Beginning around July, I started to feel anxious about Christmas. I wanted to opt out and go away somewhere and not celebrate. Neither of my parents are around, so I can do whatever I want, right? Mike said no, though.

For many years, the holiday season has been a season of loss and pain for me. It lessens as the years go by, but it’s always there. And the stress associated with exchanging gifts is something I’d rather not have to experience.
I feel a little uncomfortable receiving gifts from people — if I want something, there’s no reason why I can’t buy it myself. And I do.
One of the best things about working from home is that I’m around to accept deliveries from FedEx or UPS, so I don’t hold back when it comes to online shopping. I love getting the tracking number and watching as the package gets closer and closer to me. It’s like Santa brings me stuff year-round. My Christmas morning is hearing the doorbell, running to the door, and reaching out for that box.

I feel like nobody should have to go through the trouble of getting me anything because they feel they have to, you know? And I’m not convinced that the things I give to people are really the right things, either. Why can’t we express our affection through non-material means?
I took the Love Languages quiz the other night and found that my “love language” is acts of service. So when Mike does something like assembles the new Ikea bathroom cart I bought or makes me toast, that means more to me than an object in a box.
Time spent together is also important to me. It seems like a lot of people are realizing that time is more valuable than money, because our time is finite. Once it’s gone, it’s gone. We can’t make it up or get it back.

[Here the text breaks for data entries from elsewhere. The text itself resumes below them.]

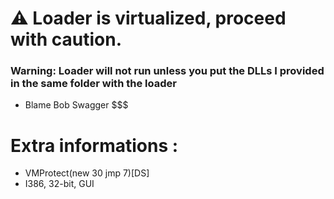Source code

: # ⚠ Loader is virtualized, proceed with caution.
### Warning: Loader will not run unless you put the DLLs I provided in the same folder with the loader
- Blame Bob Swagger $$$
# Extra informations :
- VMProtect(new 30 jmp 7)[DS]
- I386, 32-bit, GUI
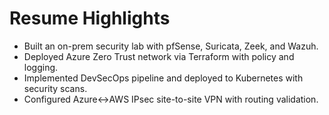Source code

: # Resume Highlights
- Built an on-prem security lab with pfSense, Suricata, Zeek, and Wazuh.
- Deployed Azure Zero Trust network via Terraform with policy and logging.
- Implemented DevSecOps pipeline and deployed to Kubernetes with security scans.
- Configured Azure↔AWS IPsec site-to-site VPN with routing validation.
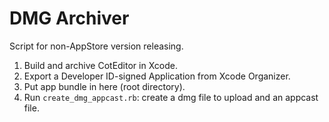 # DMG Archiver

Script for non-AppStore version releasing.

1. Build and archive CotEditor in Xcode.
2. Export a Developer ID-signed Application from Xcode Organizer.
3. Put app bundle in here (root directory).
4. Run `create_dmg_appcast.rb`: create a dmg file to upload and an appcast file.
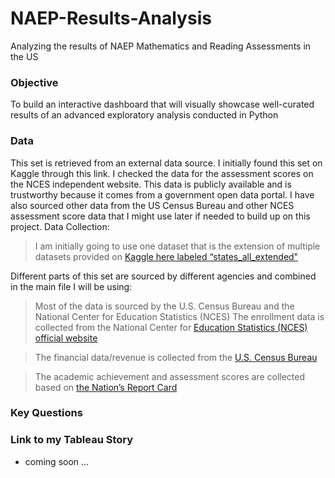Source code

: # NAEP-Results-Analysis
Analyzing the results of NAEP Mathematics and Reading Assessments in the US

### Objective
To build an interactive dashboard that will visually showcase well-curated results of an advanced exploratory analysis conducted in Python


### Data
This set is retrieved from an external data source. I initially found this set on Kaggle through this link. I checked the data for the assessment scores on the NCES independent website. This data is publicly available and is trustworthy because it comes from a government open data portal. I have also sourced other data from the US Census Bureau and other NCES assessment score data that I might use later if needed to build up on this project. 
Data Collection: 

> I am initially going to use one dataset that is the extension of multiple datasets provided on [Kaggle here labeled “states_all_extended"](https://www.kaggle.com/noriuk/us-education-datasets-unification-project?select=states_all_extended.csv)

Different parts of this set are sourced by different agencies and combined in the main file I will be using:

> Most of the data is sourced by the U.S. Census Bureau and the National Center for Education Statistics (NCES)
The enrollment data is collected from the National Center for [Education Statistics (NCES) official website](https://nces.ed.gov/ccd/stnfis.asp)

> The financial data/revenue is collected from the [U.S. Census Bureau](https://www.census.gov/programs-surveys/school-finances/data/tables.html)

> The academic achievement and assessment scores are collected based on [the Nation’s Report Card](https://www.nationsreportcard.gov/ndecore/xplore/NDE)


### Key Questions

### Link to my Tableau Story
- coming soon ...
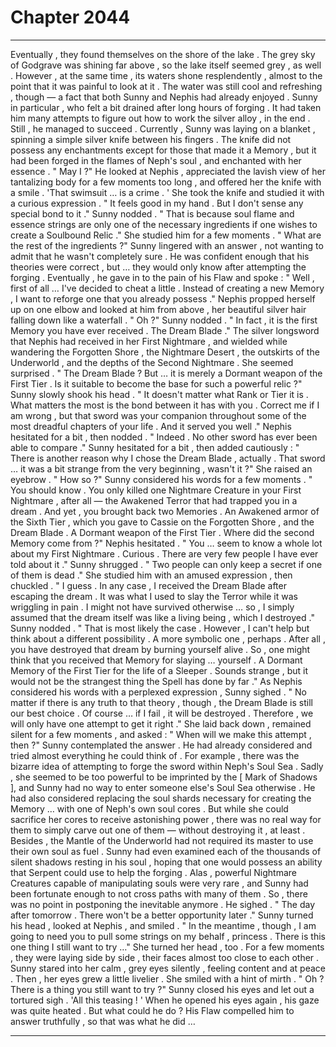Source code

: 
# Chapter 2044


---

Eventually , they found themselves on the shore of the lake . The grey sky of Godgrave was shining far above , so the lake itself seemed grey , as well . However , at the same time , its waters shone resplendently , almost to the point that it was painful to look at it .
The water was still cool and refreshing , though — a fact that both Sunny and Nephis had already enjoyed .
Sunny in particular , who felt a bit drained after long hours of forging .
It had taken him many attempts to figure out how to work the silver alloy , in the end . Still , he managed to succeed .
Currently , Sunny was laying on a blanket , spinning a simple silver knife between his fingers . The knife did not possess any enchantments except for those that made it a Memory , but it had been forged in the flames of Neph's soul , and enchanted with her essence .
" May I ?"
He looked at Nephis , appreciated the lavish view of her tantalizing body for a few moments too long , and offered her the knife with a smile .
'That swimsuit … is a crime . '
She took the knife and studied it with a curious expression .
" It feels good in my hand . But I don't sense any special bond to it ."
Sunny nodded .
" That is because soul flame and essence strings are only one of the necessary ingredients if one wishes to create a Soulbound Relic ."
She studied him for a few moments .
" What are the rest of the ingredients ?"
Sunny lingered with an answer , not wanting to admit that he wasn't completely sure .
He was confident enough that his theories were correct , but … they would only know after attempting the forging .
Eventually , he gave in to the pain of his Flaw and spoke :
" Well , first of all … I've decided to cheat a little . Instead of creating a new Memory , I want to reforge one that you already possess ."
Nephis propped herself up on one elbow and looked at him from above , her beautiful silver hair falling down like a waterfall .
" Oh ?"
Sunny nodded .
" In fact , it is the first Memory you have ever received . The Dream Blade ."
The silver longsword that Nephis had received in her First Nightmare , and wielded while wandering the Forgotten Shore , the Nightmare Desert , the outskirts of the Underworld , and the depths of the Second Nightmare .
She seemed surprised .
" The Dream Blade ? But … it is merely a Dormant weapon of the First Tier . Is it suitable to become the base for such a powerful relic ?"
Sunny slowly shook his head .
" It doesn't matter what Rank or Tier it is . What matters the most is the bond between it has with you . Correct me if I am wrong , but that sword was your companion throughout some of the most dreadful chapters of your life . And it served you well ."
Nephis hesitated for a bit , then nodded .
" Indeed . No other sword has ever been able to compare ."
Sunny hesitated for a bit , then added cautiously :
" There is another reason why I chose the Dream Blade , actually . That sword … it was a bit strange from the very beginning , wasn't it ?"
She raised an eyebrow .
" How so ?"
Sunny considered his words for a few moments .
" You should know . You only killed one Nightmare Creature in your First Nightmare , after all — the Awakened Terror that had trapped you in a dream . And yet , you brought back two Memories . An Awakened armor of the Sixth Tier , which you gave to Cassie on the Forgotten Shore , and the Dream Blade . A Dormant weapon of the First Tier . Where did the second Memory come from ?"
Nephis hesitated .
" You … seem to know a whole lot about my First Nightmare . Curious . There are very few people I have ever told about it ."
Sunny shrugged .
" Two people can only keep a secret if one of them is dead ."
She studied him with an amused expression , then chuckled .
" I guess . In any case , I received the Dream Blade after escaping the dream . It was what I used to slay the Terror while it was wriggling in pain . I might not have survived otherwise … so , I simply assumed that the dream itself was like a living being , which I destroyed ."
Sunny nodded .
" That is most likely the case . However , I can't help but think about a different possibility . A more symbolic one , perhaps . After all , you have destroyed that dream by burning yourself alive . So , one might think that you received that Memory for slaying … yourself . A Dormant Memory of the First Tier for the life of a Sleeper . Sounds strange , but it would not be the strangest thing the Spell has done by far ."
As Nephis considered his words with a perplexed expression , Sunny sighed .
" No matter if there is any truth to that theory , though , the Dream Blade is still our best choice . Of course … if I fail , it will be destroyed . Therefore , we will only have one attempt to get it right ."
She laid back down , remained silent for a few moments , and asked :
" When will we make this attempt , then ?"
Sunny contemplated the answer .
He had already considered and tried almost everything he could think of .
For example , there was the bizarre idea of attempting to forge the sword within Neph's Soul Sea . Sadly , she seemed to be too powerful to be imprinted by the [ Mark of Shadows ], and Sunny had no way to enter someone else's Soul Sea otherwise .
He had also considered replacing the soul shards necessary for creating the Memory … with one of Neph's own soul cores . But while she could sacrifice her cores to receive astonishing power , there was no real way for them to simply carve out one of them — without destroying it , at least . Besides , the Mantle of the Underworld had not required its master to use their own soul as fuel .
Sunny had even examined each of the thousands of silent shadows resting in his soul , hoping that one would possess an ability that Serpent could use to help the forging . Alas , powerful Nightmare Creatures capable of manipulating souls were very rare , and Sunny had been fortunate enough to not cross paths with many of them .
So , there was no point in postponing the inevitable anymore .
He sighed .
" The day after tomorrow . There won't be a better opportunity later ."
Sunny turned his head , looked at Nephis , and smiled .
" In the meantime , though , I am going to need you to pull some strings on my behalf , princess . There is this one thing I still want to try …"
She turned her head , too .
For a few moments , they were laying side by side , their faces almost too close to each other . Sunny stared into her calm , grey eyes silently , feeling content and at peace .
Then , her eyes grew a little livelier .
She smiled with a hint of mirth .
" Oh ? There is a thing you still want to try ?"
Sunny closed his eyes and let out a tortured sigh .
'All this teasing ! '
When he opened his eyes again , his gaze was quite heated .
But what could he do ?
His Flaw compelled him to answer truthfully , so that was what he did …

---

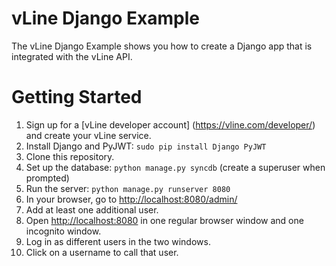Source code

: # vLine Django Example

The vLine Django Example shows you how to create a Django app that is integrated with the vLine API.

# Getting Started

1. Sign up for a [vLine developer account] (https://vline.com/developer/) and create your vLine service.
1. Install Django and PyJWT: `sudo pip install Django PyJWT`
1. Clone this repository.
1. Set up the database: `python manage.py syncdb` (create a superuser when prompted)
1. Run the server: `python manage.py runserver 8080`
1. In your browser, go to [http://localhost:8080/admin/](http://localhost:8080/admin/)
1. Add at least one additional user.
1. Open [http://localhost:8080](http://localhost:8080) in one regular browser window and one incognito window.
1. Log in as different users in the two windows.
1. Click on a username to call that user.

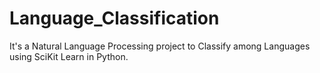 # Language_Classification
It's a Natural Language Processing project to Classify among Languages using SciKit Learn in Python.
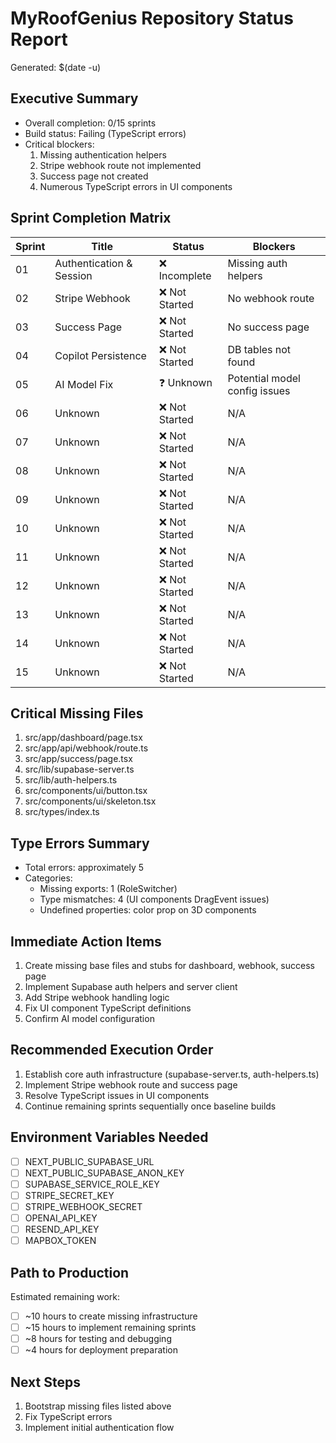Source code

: # MyRoofGenius Repository Status Report
Generated: $(date -u)

## Executive Summary
- Overall completion: 0/15 sprints
- Build status: Failing (TypeScript errors)
- Critical blockers:
  1. Missing authentication helpers
  2. Stripe webhook route not implemented
  3. Success page not created
  4. Numerous TypeScript errors in UI components

## Sprint Completion Matrix

| Sprint | Title | Status | Blockers |
|--------|-------|--------|----------|
| 01 | Authentication & Session | ❌ Incomplete | Missing auth helpers |
| 02 | Stripe Webhook | ❌ Not Started | No webhook route |
| 03 | Success Page | ❌ Not Started | No success page |
| 04 | Copilot Persistence | ❌ Not Started | DB tables not found |
| 05 | AI Model Fix | ❓ Unknown | Potential model config issues |
| 06 | Unknown | ❌ Not Started | N/A |
| 07 | Unknown | ❌ Not Started | N/A |
| 08 | Unknown | ❌ Not Started | N/A |
| 09 | Unknown | ❌ Not Started | N/A |
| 10 | Unknown | ❌ Not Started | N/A |
| 11 | Unknown | ❌ Not Started | N/A |
| 12 | Unknown | ❌ Not Started | N/A |
| 13 | Unknown | ❌ Not Started | N/A |
| 14 | Unknown | ❌ Not Started | N/A |
| 15 | Unknown | ❌ Not Started | N/A |

## Critical Missing Files
1. src/app/dashboard/page.tsx
2. src/app/api/webhook/route.ts
3. src/app/success/page.tsx
4. src/lib/supabase-server.ts
5. src/lib/auth-helpers.ts
6. src/components/ui/button.tsx
7. src/components/ui/skeleton.tsx
8. src/types/index.ts

## Type Errors Summary
- Total errors: approximately 5
- Categories:
  - Missing exports: 1 (RoleSwitcher)
  - Type mismatches: 4 (UI components DragEvent issues)
  - Undefined properties: color prop on 3D components

## Immediate Action Items
1. Create missing base files and stubs for dashboard, webhook, success page
2. Implement Supabase auth helpers and server client
3. Add Stripe webhook handling logic
4. Fix UI component TypeScript definitions
5. Confirm AI model configuration

## Recommended Execution Order
1. Establish core auth infrastructure (supabase-server.ts, auth-helpers.ts)
2. Implement Stripe webhook route and success page
3. Resolve TypeScript issues in UI components
4. Continue remaining sprints sequentially once baseline builds

## Environment Variables Needed
- [ ] NEXT_PUBLIC_SUPABASE_URL
- [ ] NEXT_PUBLIC_SUPABASE_ANON_KEY
- [ ] SUPABASE_SERVICE_ROLE_KEY
- [ ] STRIPE_SECRET_KEY
- [ ] STRIPE_WEBHOOK_SECRET
- [ ] OPENAI_API_KEY
- [ ] RESEND_API_KEY
- [ ] MAPBOX_TOKEN

## Path to Production
Estimated remaining work:
- [ ] ~10 hours to create missing infrastructure
- [ ] ~15 hours to implement remaining sprints
- [ ] ~8 hours for testing and debugging
- [ ] ~4 hours for deployment preparation

## Next Steps
1. Bootstrap missing files listed above
2. Fix TypeScript errors
3. Implement initial authentication flow
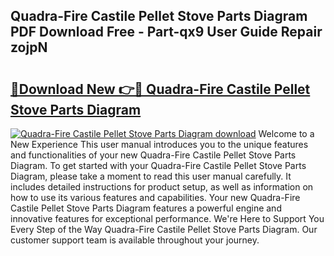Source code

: ## Quadra-Fire Castile Pellet Stove Parts Diagram PDF Download Free - Part-qx9 User Guide Repair zojpN

# <h2><a href="http://dfrodm1.blite.top/?on=Quadra-Fire+Castile+Pellet+Stove+Parts+Diagram">🔗Download New 👉🔴 Quadra-Fire Castile Pellet Stove Parts Diagram</a></h2>

[![Quadra-Fire Castile Pellet Stove Parts Diagram download](https://i.imgur.com/lujVjoI.png)](http://dfrodm1.blite.top/?on=Quadra-Fire+Castile+Pellet+Stove+Parts+Diagram)
Welcome to a New Experience This user manual introduces you to the unique features and functionalities of your new Quadra-Fire Castile Pellet Stove Parts Diagram. To get started with your Quadra-Fire Castile Pellet Stove Parts Diagram, please take a moment to read this user manual carefully. It includes detailed instructions for product setup, as well as information on how to use its various features and capabilities. Your new Quadra-Fire Castile Pellet Stove Parts Diagram features a powerful engine and innovative features for exceptional performance. We're Here to Support You Every Step of the Way Quadra-Fire Castile Pellet Stove Parts Diagram. Our customer support team is available throughout your journey.
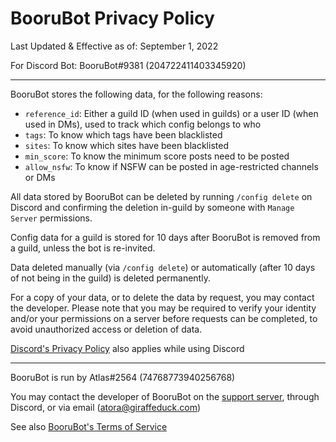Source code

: # BooruBot Privacy Policy

Last Updated & Effective as of: September 1, 2022

For Discord Bot: BooruBot#9381 (204722411403345920)

---

BooruBot stores the following data, for the following reasons:
  - `reference_id`: Either a guild ID (when used in guilds) or a user ID (when used in DMs), used to track which config belongs to who
  - `tags`: To know which tags have been blacklisted
  - `sites`: To know which sites have been blacklisted
  - `min_score`: To know the minimum score posts need to be posted
  - `allow_nsfw`: To know if NSFW can be posted in age-restricted channels or DMs

All data stored by BooruBot can be deleted by running `/config delete` on Discord and confirming the deletion in-guild by someone with `Manage Server` permissions.

Config data for a guild is stored for 10 days after BooruBot is removed from a guild, unless the bot is re-invited.

Data deleted manually (via `/config delete`) or automatically (after 10 days of not being in the guild) is deleted permanently.

For a copy of your data, or to delete the data by request, you may contact the developer. Please note that you may be required to verify your identity and/or your permissions on a server before requests can be completed, to avoid unauthorized access or deletion of data.

[Discord's Privacy Policy](https://discord.com/privacy) also applies while using Discord

---

BooruBot is run by Atlas#2564 (74768773940256768)

You may contact the developer of BooruBot on the [support server](https://discord.gg/8K3uCfb), through Discord, or via email (atora@giraffeduck.com)

See also [BooruBot's Terms of Service](./tos.md)
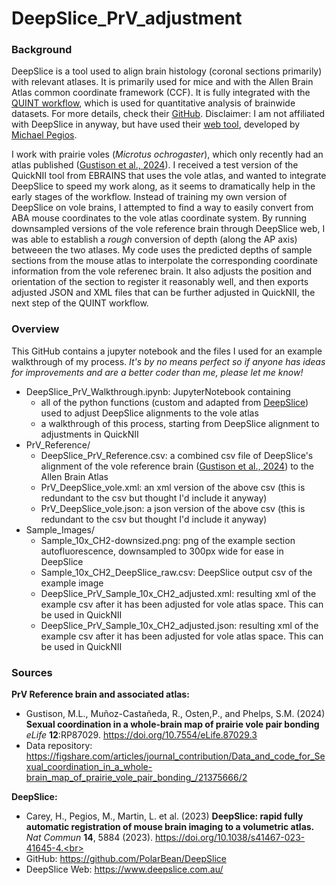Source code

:# DeepSlice_PrV_adjustment

### Background
DeepSlice is a tool used to align brain histology (coronal sections primarily) with relevant atlases. It is primarily used for mice and with the Allen Brain Atlas common coordinate framework (CCF). It is fully integrated with the [QUINT workflow](https://www.ebrains.eu/tools/quint-workflow), which is used for quantitative analysis of brainwide datasets. For more details, check their [GitHub](https://github.com/PolarBean/DeepSlice). Disclaimer: I am not affiliated with DeepSlice in anyway, but have used their [web tool](https://www.deepslice.com.au/), developed by [Michael Pegios](https://github.com/ThermoDev/). <br>

I work with prairie voles (*Microtus ochrogaster*), which only recently had an atlas published ([Gustison et al., 2024](https://doi.org/10.7554/eLife.87029.3)). I received a test version of the QuickNII tool from EBRAINS that uses the vole atlas, and wanted to integrate DeepSlice to speed my work along, as it seems to dramatically help in the early stages of the workflow. Instead of training my own version of DeepSlice on vole brains, I attempted to find a way to easily convert from ABA mouse coordinates to the vole atlas coordinate system. By running downsampled versions of the vole reference brain through DeepSlice web, I was able to establish a *rough* conversion of depth (along the AP axis) betweeen the two atlases. My code uses the predicted depths of sample sections from the mouse atlas to interpolate the corresponding coordinate information from the vole referenec brain. It also adjusts the position and orientation of the section to register it reasonably well, and then exports adjusted JSON and XML files that can be further adjusted in QuickNII, the next step of the QUINT workflow.<br>

### Overview
This GitHub contains a jupyter notebook and the files I used for an example walkthrough of my process. *It's by no means perfect so if anyone has ideas for improvements and are a better coder than me, please let me know!*
* DeepSlice_PrV_Walkthrough.ipynb: JupyterNotebook containing
  * all of the python functions (custom and adapted from [DeepSlice](https://github.com/PolarBean/DeepSlice)) used to adjust DeepSlice alignments to the vole atlas
  * a walkthrough of this process, starting from DeepSlice alignment to adjustments in QuickNII
* PrV_Reference/
  * DeepSlice_PrV_Reference.csv: a combined csv file of DeepSlice's alignment of the vole reference brain ([Gustison et al., 2024](https://doi.org/10.7554/eLife.87029.3)) to the Allen Brain Atlas
  * PrV_DeepSlice_vole.xml: an xml version of the above csv (this is redundant to the csv but thought I'd include it anyway)
  * PrV_DeepSlice_vole.json: a json version of the above csv (this is redundant to the csv but thought I'd include it anyway)
* Sample_Images/
  * Sample_10x_CH2-downsized.png: png of the example section autofluorescence, downsampled to 300px wide for ease in DeepSlice
  * Sample_10x_CH2_DeepSlice_raw.csv: DeepSlice output csv of the example image
  * DeepSlice_PrV_Sample_10x_CH2_adjusted.xml: resulting xml of the example csv after it has been adjusted for vole atlas space. This can be used in QuickNII
  * DeepSlice_PrV_Sample_10x_CH2_adjusted.json: resulting xml of the example csv after it has been adjusted for vole atlas space. This can be used in QuickNII

### Sources
**PrV Reference brain and associated atlas:**<br>
* Gustison, M.L., Muñoz-Castañeda, R., Osten,P., and Phelps, S.M. (2024) **Sexual coordination in a whole-brain map of prairie vole pair bonding** *eLife* **12**:RP87029.
https://doi.org/10.7554/eLife.87029.3<br>
* Data repository: https://figshare.com/articles/journal_contribution/Data_and_code_for_Sexual_coordination_in_a_whole-brain_map_of_prairie_vole_pair_bonding_/21375666/2<br>

**DeepSlice:**<br>
* Carey, H., Pegios, M., Martin, L. et al. (2023) **DeepSlice: rapid fully automatic registration of mouse brain imaging to a volumetric atlas.** *Nat Commun* **14**, 5884 (2023). https://doi.org/10.1038/s41467-023-41645-4.<br>
* GitHub: https://github.com/PolarBean/DeepSlice<br>
* DeepSlice Web: https://www.deepslice.com.au/<br>



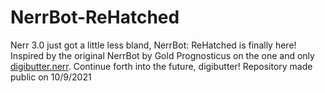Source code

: # NerrBot-ReHatched
Nerr 3.0 just got a little less bland, NerrBot: ReHatched is finally here! Inspired by the original NerrBot by Gold Prognosticus on the one and only [digibutter.nerr](http://digibutter.nerr.biz). Continue forth into the future, digibutter! Repository made public on 10/9/2021
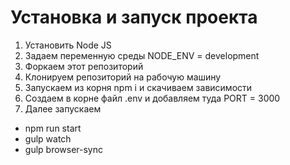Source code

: # Установка и запуск проекта
1. Установить Node JS
2. Задаем переменную среды NODE_ENV = development
3. Форкаем этот репозиторий
4. Клонируем репозиторий на рабочую машину
5. Запускаем из корня npm i и скачиваем зависимости
6. Создаем в корне файл .env и добавляем туда PORT = 3000
7. Далее запускаем
- npm run start
- gulp watch
- gulp browser-sync
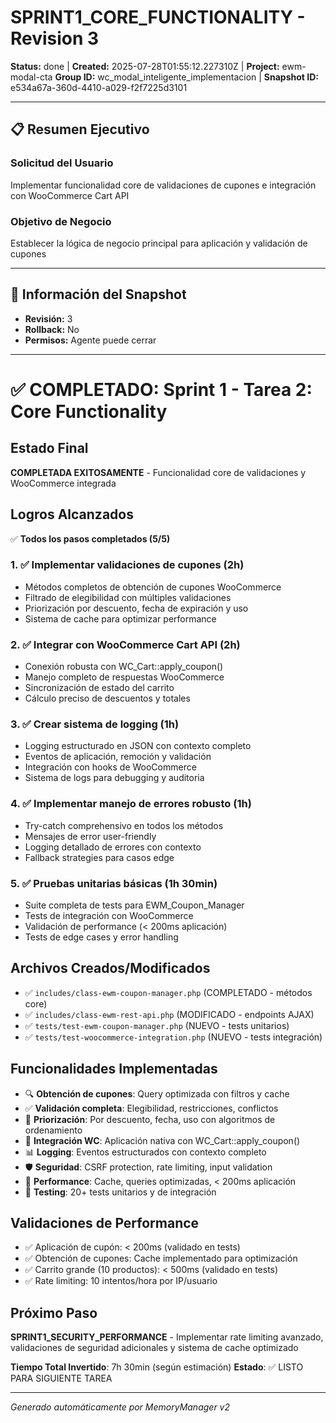 # SPRINT1_CORE_FUNCTIONALITY - Revision 3

**Status:** done | **Created:** 2025-07-28T01:55:12.227310Z | **Project:** ewm-modal-cta
**Group ID:** wc_modal_inteligente_implementacion | **Snapshot ID:** e534a67a-360d-4410-a029-f2f7225d3101

---

## 📋 Resumen Ejecutivo
### Solicitud del Usuario
Implementar funcionalidad core de validaciones de cupones e integración con WooCommerce Cart API

### Objetivo de Negocio
Establecer la lógica de negocio principal para aplicación y validación de cupones

---

## 🔧 Información del Snapshot
- **Revisión:** 3
- **Rollback:** No
- **Permisos:** Agente puede cerrar

---

# ✅ COMPLETADO: Sprint 1 - Tarea 2: Core Functionality

## Estado Final
**COMPLETADA EXITOSAMENTE** - Funcionalidad core de validaciones y WooCommerce integrada

## Logros Alcanzados
✅ **Todos los pasos completados (5/5)**

### 1. ✅ Implementar validaciones de cupones (2h)
- Métodos completos de obtención de cupones WooCommerce
- Filtrado de elegibilidad con múltiples validaciones
- Priorización por descuento, fecha de expiración y uso
- Sistema de cache para optimizar performance

### 2. ✅ Integrar con WooCommerce Cart API (2h)
- Conexión robusta con WC_Cart::apply_coupon()
- Manejo completo de respuestas WooCommerce
- Sincronización de estado del carrito
- Cálculo preciso de descuentos y totales

### 3. ✅ Crear sistema de logging (1h)
- Logging estructurado en JSON con contexto completo
- Eventos de aplicación, remoción y validación
- Integración con hooks de WooCommerce
- Sistema de logs para debugging y auditoria

### 4. ✅ Implementar manejo de errores robusto (1h)
- Try-catch comprehensivo en todos los métodos
- Mensajes de error user-friendly
- Logging detallado de errores con contexto
- Fallback strategies para casos edge

### 5. ✅ Pruebas unitarias básicas (1h 30min)
- Suite completa de tests para EWM_Coupon_Manager
- Tests de integración con WooCommerce
- Validación de performance (< 200ms aplicación)
- Tests de edge cases y error handling

## Archivos Creados/Modificados
- ✅ `includes/class-ewm-coupon-manager.php` (COMPLETADO - métodos core)
- ✅ `includes/class-ewm-rest-api.php` (MODIFICADO - endpoints AJAX)
- ✅ `tests/test-ewm-coupon-manager.php` (NUEVO - tests unitarios)
- ✅ `tests/test-woocommerce-integration.php` (NUEVO - tests integración)

## Funcionalidades Implementadas
- 🔍 **Obtención de cupones**: Query optimizada con filtros y cache
- ✅ **Validación completa**: Elegibilidad, restricciones, conflictos
- 🎯 **Priorización**: Por descuento, fecha, uso con algoritmos de ordenamiento
- 🔗 **Integración WC**: Aplicación nativa con WC_Cart::apply_coupon()
- 📊 **Logging**: Eventos estructurados con contexto completo
- 🛡️ **Seguridad**: CSRF protection, rate limiting, input validation
- 🚀 **Performance**: Cache, queries optimizadas, < 200ms aplicación
- 🧪 **Testing**: 20+ tests unitarios y de integración

## Validaciones de Performance
- ✅ Aplicación de cupón: < 200ms (validado en tests)
- ✅ Obtención de cupones: Cache implementado para optimización
- ✅ Carrito grande (10 productos): < 500ms (validado en tests)
- ✅ Rate limiting: 10 intentos/hora por IP/usuario

## Próximo Paso
**SPRINT1_SECURITY_PERFORMANCE** - Implementar rate limiting avanzado, validaciones de seguridad adicionales y sistema de cache optimizado

**Tiempo Total Invertido**: 7h 30min (según estimación)
**Estado**: ✅ LISTO PARA SIGUIENTE TAREA

---

*Generado automáticamente por MemoryManager v2*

So when Mike’s mom suggested not doing presents this year, I was all for it. Not only did Mike and I not buy anything for his family, we also didn’t buy anything for each other. Rather than focusing the day on unwrapping gifts, we hung out, had a lot of laughs, played a game, ate and then had dinner at a restaurant — a first for everyone. It was wonderful because had an experience together and we made memories. Isn’t that more precious than unwrapping something?
I did end up exchanging gifts with my brother and a few others and I was happy to do it. It was nowhere near the stress I usually feel.

As 2015 begins, I decided to stop buying myself dresses and shoes online and instead save that money for our wedding. It’s time to retire that year-round Santa.
Have you ever had a low-key holiday like we did?
Jen – it sounds like you had a really nice holiday. I agree. The gifts can be stressful and when I can’t find something meaningful or thoughtful to give someone I feel guilty about it. I really just want to spend time together, being warm and merry. I’m glad we were all able to get brunch together over the holidays 🙂 Keep up the blogging!